I mean we took a bet big time about React Native. When you think about it today, I think that it’s not responsible [laughing].


They ventured where few developers had gone before, and didn’t look back. The path would not be easy.


Omri: There were no big companies in production with React Native. [. . .] A lot of React Native users are building some proof of concept. We wanted to build a real product.


The first issue that arose from using such a new framework is that so few people knew how to use it.


Lev: It’s not easy to recruit someone to handle React Native, and I’ll explain to you why. Because there is no such – a lot of React Native developers out there, especially in Israel or in Lithuania, for example, which is another country where Wix is hiring developers, and we are mostly hiring native developers - iOS or Android developer - and then kind of transfer them to React Native.


A one-year-old framework simply won’t have the adoption that older, established frameworks have built up over many years. But even developers who knew of React Native, and had the ability to learn it, weren’t.


Lev: I think that the perspective today about React Native is that – because of the past - that React Native performance is not that good. So people are a little bit afraid of going into career of being a React Native developer.


So not many developers knew React Native. Those that did, on the other hand, were not always attracted to it for the right reasons.


Want to know more? Watch Omri Bruchim's talk "React Native at Wix: Architecture For App in Scale", React Advanced London:




Omri: I think it’s just an easy entry point. If you want to start building apps with React Native, you can do it in – I don’t know - in three days you’ll will build an app. It’s just easy. [. . .] The easy entry point to React Native is a good thing and a bad thing. It’s good because it’s obvious, yeah, and a bad thing because it brings lots of not very good developers.



Lev: We think that because React Native is super simple to get into it, you just need to learn JavaScript, you can write your first mobile application in a few days, that’s why we saw a lot of React Native developers that are not experienced enough.

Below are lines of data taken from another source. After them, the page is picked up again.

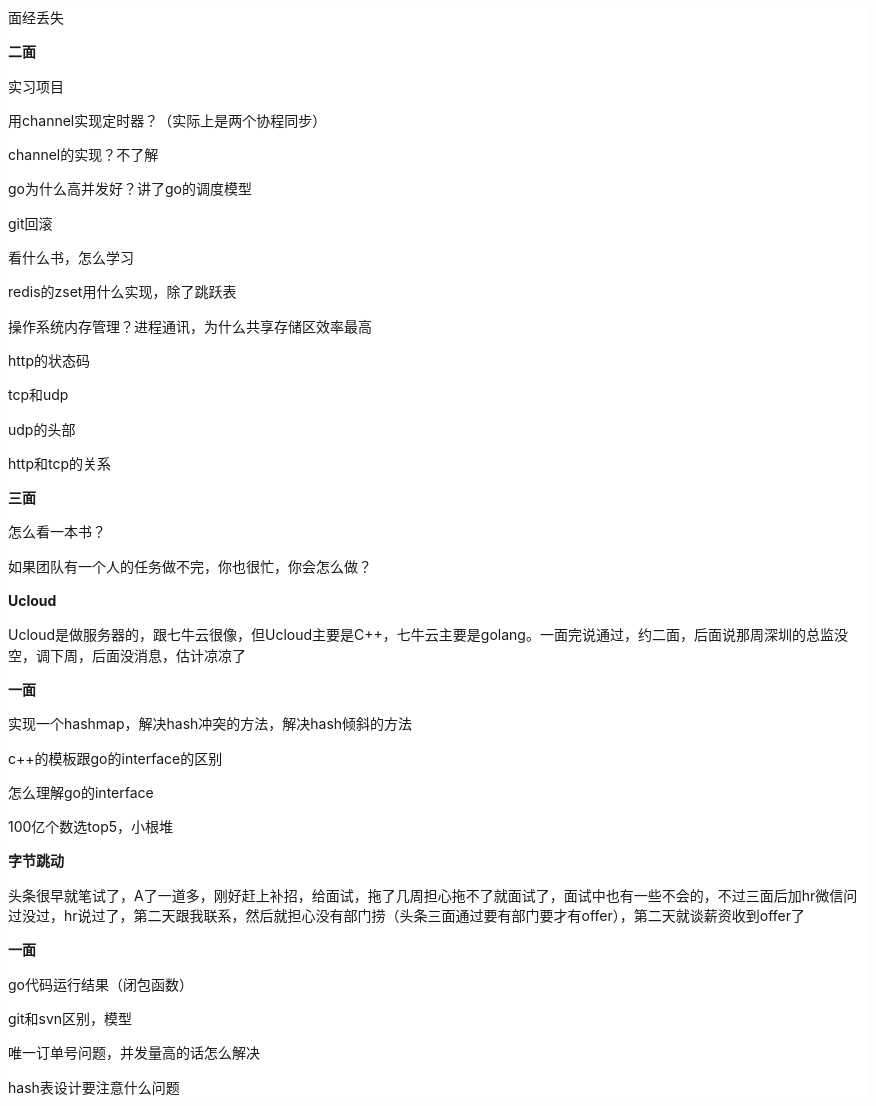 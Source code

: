 面经丢失

**二面**

实习项目

用channel实现定时器？（实际上是两个协程同步）

channel的实现？不了解

go为什么高并发好？讲了go的调度模型

git回滚

看什么书，怎么学习

redis的zset用什么实现，除了跳跃表

操作系统内存管理？进程通讯，为什么共享存储区效率最高

http的状态码

tcp和udp

udp的头部

http和tcp的关系

**三面**

怎么看一本书？

如果团队有一个人的任务做不完，你也很忙，你会怎么做？



**Ucloud**

Ucloud是做服务器的，跟七牛云很像，但Ucloud主要是C++，七牛云主要是golang。一面完说通过，约二面，后面说那周深圳的总监没空，调下周，后面没消息，估计凉凉了

**一面**

实现一个hashmap，解决hash冲突的方法，解决hash倾斜的方法

c++的模板跟go的interface的区别

怎么理解go的interface

100亿个数选top5，小根堆



**字节跳动**

头条很早就笔试了，A了一道多，刚好赶上补招，给面试，拖了几周担心拖不了就面试了，面试中也有一些不会的，不过三面后加hr微信问过没过，hr说过了，第二天跟我联系，然后就担心没有部门捞（头条三面通过要有部门要才有offer），第二天就谈薪资收到offer了

**一面**

go代码运行结果（闭包函数）

git和svn区别，模型

唯一订单号问题，并发量高的话怎么解决

hash表设计要注意什么问题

There are junior developers that claim that they know React Native. But they don’t know for real how everything works behind the scenes. They don’t know the technology deep enough.


Omri: Eventually the perspective about React Native that it’s not a good framework for a performance. But it’s not because of React Native. It’s just because developers are not very good and there are lots of them who are using React Native.

So instead of hiring lots of new people, the company focused on training existing staff in the new system. Luckily, React Native is just Javascript, and you can’t throw a keyboard inside of Wix headquarters without hitting ten people who can code Javascript.